Col. Cooke in addition to natural austerity of temperament was a strict disciplinarian, and generally held himself aloof from the men. A few anecdotes that fortunately survived the march, and which were related by Wilford Woodruff at the celebration of Pioneer's Day, in 1880, show the Colonel in some of his better moods, and witness the fact that he could be somewhat broadly tolerant of the independent attitude of some members of his Mormon command. The Woodruff narratives follow:
=Character of Col. Cooke.=--"Those who marched with him (Colonel Cooke) can understand him much better than I can describe him. I think he possessed a better heart than his language would sometimes indicate. He was a strict disciplinarian, and, like Lord Nelson, expected every man to do his duty. But he had a peculiar streak in his composition at times that induced him to see how far the Mormon Battalion would go in obeying his commands and that were inconsistent with reason and good judgment. As an illustration of this, for the edification or amusement of the remnant of the Battalion who are present, I will refer to a few incidents, and if I do not get everything as it transpired, I will get it as nearly as I can, from the report of those who were present."

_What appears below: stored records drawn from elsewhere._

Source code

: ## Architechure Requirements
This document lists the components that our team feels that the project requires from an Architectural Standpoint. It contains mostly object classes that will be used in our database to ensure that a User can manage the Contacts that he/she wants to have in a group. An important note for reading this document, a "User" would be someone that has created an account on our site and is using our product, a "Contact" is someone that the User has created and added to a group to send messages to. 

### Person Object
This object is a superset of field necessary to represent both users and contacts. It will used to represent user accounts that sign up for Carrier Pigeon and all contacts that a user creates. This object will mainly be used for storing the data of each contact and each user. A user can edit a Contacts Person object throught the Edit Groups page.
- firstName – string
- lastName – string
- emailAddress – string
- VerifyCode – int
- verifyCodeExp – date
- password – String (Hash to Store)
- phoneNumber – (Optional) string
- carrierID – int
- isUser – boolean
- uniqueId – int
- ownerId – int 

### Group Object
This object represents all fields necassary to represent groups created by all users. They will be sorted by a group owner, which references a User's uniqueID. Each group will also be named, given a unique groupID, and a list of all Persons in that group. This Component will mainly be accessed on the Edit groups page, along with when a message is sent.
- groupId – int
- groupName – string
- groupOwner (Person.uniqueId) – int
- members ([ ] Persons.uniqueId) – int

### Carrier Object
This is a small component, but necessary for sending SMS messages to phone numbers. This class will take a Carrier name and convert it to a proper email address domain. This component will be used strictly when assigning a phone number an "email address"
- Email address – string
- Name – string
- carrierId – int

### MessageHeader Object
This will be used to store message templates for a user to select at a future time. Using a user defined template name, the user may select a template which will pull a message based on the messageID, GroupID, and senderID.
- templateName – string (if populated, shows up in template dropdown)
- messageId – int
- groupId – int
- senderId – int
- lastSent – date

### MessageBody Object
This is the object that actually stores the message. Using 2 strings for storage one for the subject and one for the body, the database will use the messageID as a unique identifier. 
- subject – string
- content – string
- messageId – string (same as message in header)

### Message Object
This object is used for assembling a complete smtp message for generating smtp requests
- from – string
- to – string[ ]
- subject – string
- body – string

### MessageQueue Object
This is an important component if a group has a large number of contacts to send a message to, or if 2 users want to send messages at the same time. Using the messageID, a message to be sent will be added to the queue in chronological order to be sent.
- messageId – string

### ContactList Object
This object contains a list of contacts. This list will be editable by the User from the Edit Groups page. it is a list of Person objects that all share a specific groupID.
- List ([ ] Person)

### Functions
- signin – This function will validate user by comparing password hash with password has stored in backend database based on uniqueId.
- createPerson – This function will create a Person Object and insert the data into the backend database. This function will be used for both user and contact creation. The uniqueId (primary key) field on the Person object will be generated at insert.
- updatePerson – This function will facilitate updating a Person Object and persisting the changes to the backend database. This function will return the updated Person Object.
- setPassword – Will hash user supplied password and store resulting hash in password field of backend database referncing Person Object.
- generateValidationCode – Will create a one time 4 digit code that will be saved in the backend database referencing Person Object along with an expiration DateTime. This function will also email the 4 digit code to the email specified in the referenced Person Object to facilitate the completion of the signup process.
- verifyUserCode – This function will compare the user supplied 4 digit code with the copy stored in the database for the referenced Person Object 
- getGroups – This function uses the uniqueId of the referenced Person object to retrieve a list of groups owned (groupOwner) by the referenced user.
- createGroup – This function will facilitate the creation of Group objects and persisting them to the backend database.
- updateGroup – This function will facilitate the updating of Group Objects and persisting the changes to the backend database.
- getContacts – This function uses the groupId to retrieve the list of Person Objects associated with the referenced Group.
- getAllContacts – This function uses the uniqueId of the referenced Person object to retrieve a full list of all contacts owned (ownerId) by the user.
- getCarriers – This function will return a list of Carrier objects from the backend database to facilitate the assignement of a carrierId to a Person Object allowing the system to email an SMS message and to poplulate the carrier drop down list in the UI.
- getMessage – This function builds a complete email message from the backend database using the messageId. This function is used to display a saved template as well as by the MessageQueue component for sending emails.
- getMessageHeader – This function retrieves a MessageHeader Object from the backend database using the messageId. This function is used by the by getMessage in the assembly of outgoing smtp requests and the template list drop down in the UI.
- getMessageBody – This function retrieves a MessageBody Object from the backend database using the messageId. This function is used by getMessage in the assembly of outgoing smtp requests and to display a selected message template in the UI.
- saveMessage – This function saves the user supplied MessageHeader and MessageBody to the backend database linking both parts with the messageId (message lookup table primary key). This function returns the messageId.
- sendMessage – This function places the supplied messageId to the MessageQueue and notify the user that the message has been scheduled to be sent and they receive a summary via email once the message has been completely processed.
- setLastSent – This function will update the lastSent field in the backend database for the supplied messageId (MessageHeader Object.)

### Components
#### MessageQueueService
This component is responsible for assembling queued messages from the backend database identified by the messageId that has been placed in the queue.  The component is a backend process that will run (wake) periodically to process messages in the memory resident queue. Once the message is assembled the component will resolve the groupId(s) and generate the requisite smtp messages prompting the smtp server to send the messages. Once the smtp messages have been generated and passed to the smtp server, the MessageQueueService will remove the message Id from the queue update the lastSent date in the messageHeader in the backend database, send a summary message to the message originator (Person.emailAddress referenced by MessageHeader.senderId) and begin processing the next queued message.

=Col. Cooke and Christopher Layton.=--"On one occasion, while the Battalion was crossing a river with a ferry-boat, Col. Cooke was sitting on his mule on the bank looking at them. The boat went down into such deep water that the setting poles did not touch bottom. 'Try the upper side,' said he. They did so, but could not touch bottom. The colonel then took off his hat and said: 'Good bye, gentlemen. When you get down to the Gulf of California, give my respects to the folks.' He then rode off and left them, not waiting to see whether they would reach shore or go down the river. He soon returned and found that they had got ashore. While sitting there, Christopher Layton rode up to the river on a mule to let it drink. Col. Cooke said to him, 'Young man, I want you to ride across the river and carry a message for me to Capt. Hunt.' It being natural for the men to obey the Colonel's order, he [Layton] tried to ride into the river, but he had gone but a few steps before his mule was going in all over. So Brother Layton stopped. The colonel halloed out, 'Go on, young man; go on, young man.' But Brother Layton, on a moment's reflection, was satisfied that if he attempted it both he and his mule would stand a good chance to be drowned. The colonel himself was satisfied of the same. So Brother Layton turned his mule and rode off, saying, as he came out, 'Colonel, I'll see you in hell before I will drown myself and mule in that river.' The colonel looked at him a moment, and said to the by-standers, 'What is that man's name?' 'Christopher Layton, sir.' 'Well, he is a saucy fellow.'"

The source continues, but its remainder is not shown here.